In [None]:
import numpy as np
import pandas as pd

from sklearn.linear_model import LogisticRegression
from sklearn.metrics import roc_auc_score

from sklearn.model_selection import train_test_split

from sklearn.feature_extraction.text import CountVectorizer
from sklearn.feature_extraction.text import TfidfVectorizer

In [None]:
df = pd.read_csv("../input/Amazon_Unlocked_Mobile.csv")

In [None]:
df.head()
# Review votes in the table indicates number of people found the review helpful

In [None]:
df.info()

In [None]:
df.describe()

In [None]:
df['Brand Name'].value_counts().head()

In [None]:
df.dropna(inplace=True) # drop any rows with missing values

In [None]:
# assuming rating with 3 are neutral reviews
# so drop rows with rating = 3 (by chosing all the rows with rating!=3)

df = df[df['Rating']!=3]

In [None]:
# assuming rating with greater than 3 are rated as postive
# so we assign 1 to Positively rated and 0 to those are not
# if Rating > 3, then 'Positively Rated' = 1, else 'Positively Rated' = 0

df['Positively Rated'] = np.where(df['Rating']>3, 1, 0) 

In [None]:
df.head()

In [None]:
df['Positively Rated'].mean()

In [None]:
X_train, X_test, y_train, y_test = train_test_split(df['Reviews'],
                                                    df['Positively Rated'],
                                                    random_state=0)

In [None]:
y_train[0], X_train[0]

In [None]:
X_train.shape

In [None]:
# We'll need to convert text into a numeric so that scikit-learn can use
# The bag-of-words approach ignores structure and only counts how often each word occurs
# CountVectorizer use the bag-of-words by converting text into a matrix of token counts.

In [None]:
# First, we instantiate the CountVectorizer and fit it to our training data.

# Fitting the CountVectorizer consists of the 
#     tokenization of the trained data and 
#     building of the vocabulary

# Fitting the CountVectorizer 
#     tokenizes each document by finding 
#         all sequences of characters of 
#             at least two letters or 
#             numbers separated by word boundaries. 
# Converts everything to 
#     lowercase and 
#     builds a vocabulary using these tokens.

In [None]:
vect = CountVectorizer().fit(X_train)
vect

In [None]:
len(vect.get_feature_names())

In [None]:
vect.get_feature_names()[0:10]

In [None]:
vect.get_feature_names()[::4000]

In [None]:
# We use transform method to transform X_train to a document term matrix
# giving us the bag-of-word representation of X_train

# This representation is stored in a SciPy sparse matrix where 
#     each row corresponds to a document and 
#     each column a word from our training vocabulary.

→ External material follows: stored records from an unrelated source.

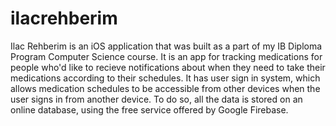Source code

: # ilacrehberim

Ilac Rehberim is an iOS application that was built as a part of my IB Diploma Program Computer Science course.
It is an app for tracking medications for people who'd like to recieve notifications about when they need to
take their medications according to their schedules. It has user sign in system, which allows medication schedules
to be accessible from other devices when the user signs in from another device. To do so, all the data
is stored on an online database, using the free service offered by Google Firebase.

# The entries in this matrix are the number of times each word appears in each document.

# Because the number of words in the vocabulary is so much larger 
# than the number of words that might appear in a single review, 
# most entries of this matrix are zero.

# and the shape will be 
#     number of document/rows(here in dataframe)/reviews(in this case) *
#     number of words in the vocabulary/tokens

In [None]:
# Here's a trivial example ... Let's suppose we have 3 documents:

#     Doc1: Hello, World, the sun is shining
#     Doc2: Hello world, the weather is nice
#     Doc3: Hello world, the wind is cold


# Then, our vocabulary would look like this (using 1-grams without stop word removal):

#     Vocabulary: [hello, world, the, wind, weather, sun, is, shining, nice, cold]


# The corresponding, binary feature vectors are:

#     Doc1: [1, 1, 1, 0, 0, 0, 1, 1, 0, 0]
#     Doc2: [1, 1, 1, 0, 0, 1, 0, 1, 1, 0]
#     Doc3: [1, 1, 1, 1, 0, 0, 1, 0, 0, 1]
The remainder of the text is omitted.